However, in these solutions, the PLL output signal phase will vary over temperature if standard charge pumps are used in the PLLs. The phase may drift about 180 degrees over 100°C temperature change. It is clear that, due to this temperature dependent phase behaviour, even a smaller temperature gradient will have severe impact on the beamforming system.

To make the frequency programmable it is an advantage to make the local high- frequency PLLs programmable. Fractional-N PLLs may be used to achieve high frequency resolution. The advantage in a multi-PLL system is that the quantization noise can then be made independent for the different LO signals. When used in the system the effective quantization noise will then be suppressed by up to 10^*log(N) dB, where N is the number of local PLLs. For N=10 the quantization noise can thus be suppressed by 10dB. By using a single delta-sigma modulator and using different delays the quantization noise gets sufficiently independent. Dependent on the delay and fractional frequency, the output signals of the PLLs will lock in different well defined phase relations. These phase differences can be compensated for by phase control signals. Some methods have been developed to provide high absolute phase accuracy necessary for beamforming.

However, for the purpose of phase error calibration using a feedback scheme, high absolute accuracy is not necessary. It is sufficient to have monotonicity and sufficient phase control range and phase resolution. Except for that, the circuitry should be as simple as possible to introduce minimum power and chip area overhead.

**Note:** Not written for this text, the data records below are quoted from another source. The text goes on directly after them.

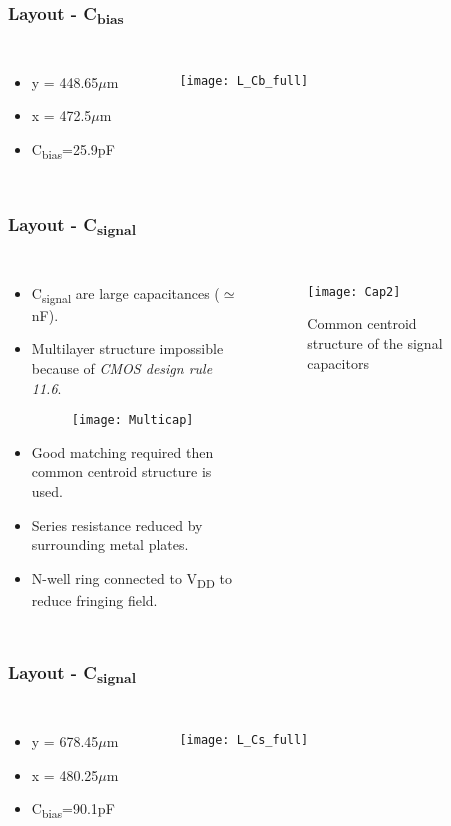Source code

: \begin{frame}
\frametitle{Layout - C\textsubscript{bias}}
\begin{columns}
	\begin{itemize}
		\item y = 448.65$\mu$m
		\item x = 472.5$\mu$m
		\item C\textsubscript{bias}=25.9pF
	\end{itemize}
	
	\begin{figure}[H]
		\centering
		\texttt{[image: L\_Cb\_full]}
		\label{L_Cb_full}
	\end{figure}
\end{columns}
\end{frame}

\begin{frame}
\frametitle{Layout - C\textsubscript{signal}}
\begin{columns}
	\begin{itemize}
	\item C\textsubscript{signal} are large capacitances ($\simeq$nF).
	\item Multilayer structure impossible because of \emph{CMOS design rule 11.6}.
	\begin{figure}[H]
		\centering
		\texttt{[image: Multicap]}
		\label{Cap3}
	\end{figure}
	\item Good matching required  then common centroid structure is used. \item Series resistance reduced by surrounding metal plates. \item N-well ring connected to V\textsubscript{DD} to reduce fringing field.
	\end{itemize}
	\begin{figure}[H]
		\centering
		\texttt{[image: Cap2]}
		\caption{Common centroid structure of the signal capacitors}
		\label{Cap2}
	\end{figure}
\end{columns}
\end{frame}

\begin{frame}
	\frametitle{Layout - C\textsubscript{signal}}
	\begin{columns}
	\begin{itemize}
		\item y = 678.45$\mu$m
		\item x = 480.25$\mu$m
		\item C\textsubscript{bias}=90.1pF
	\end{itemize}
	\begin{figure}[H]
		\centering
		\texttt{[image: L\_Cs\_full]}
		\label{L_Cs_full}
	\end{figure}
	\end{columns}
\end{frame}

SUMMARY

Therefore, it is an object of embodiments herein to provide an improved system for phase control of a PLL. According to one aspect of embodiments herein, the object is achieved by a phase controllable PLL for generating an output signal. The phase controllable PLL comprises an oscillator configured to generate the output signal of the PLL. The phase controllable PLL further comprises a frequency divider configured to generate a feedback signal by dividing the output signal from the oscillator, a phase frequency detector arrangement configured to output a first control signal for controlling the oscillator in response to a detection of a phase deviation between a reference signal and the feedback signal. The phase frequency detector arrangement comprises a phase frequency detector comprising two latches, each latch comprises a clock input, a reset input and an output. The phase frequency detector further comprises adjustable delay units placed at either one or a combination of the clock inputs, the reset inputs and the outputs of the two latches. The adjustable delay units are configured to control a phase of the PLL output signal by receiving a second control signal from a control circuitry to adjust their delay times.

The solution according to embodiments herein provides high resolution and monotonic phase control since it is possible to implement the adjustable delay units with such characteristics. For example, current starved inverters may be used as the adjustable delay units. The current starved inverters have inherent continuous and monotonic characteristics, and if they are connected to a monotonic high resolution digital to analog converter to adjust their delay times, the desired properties of continuous and monotonic phase adjustment may be achieved.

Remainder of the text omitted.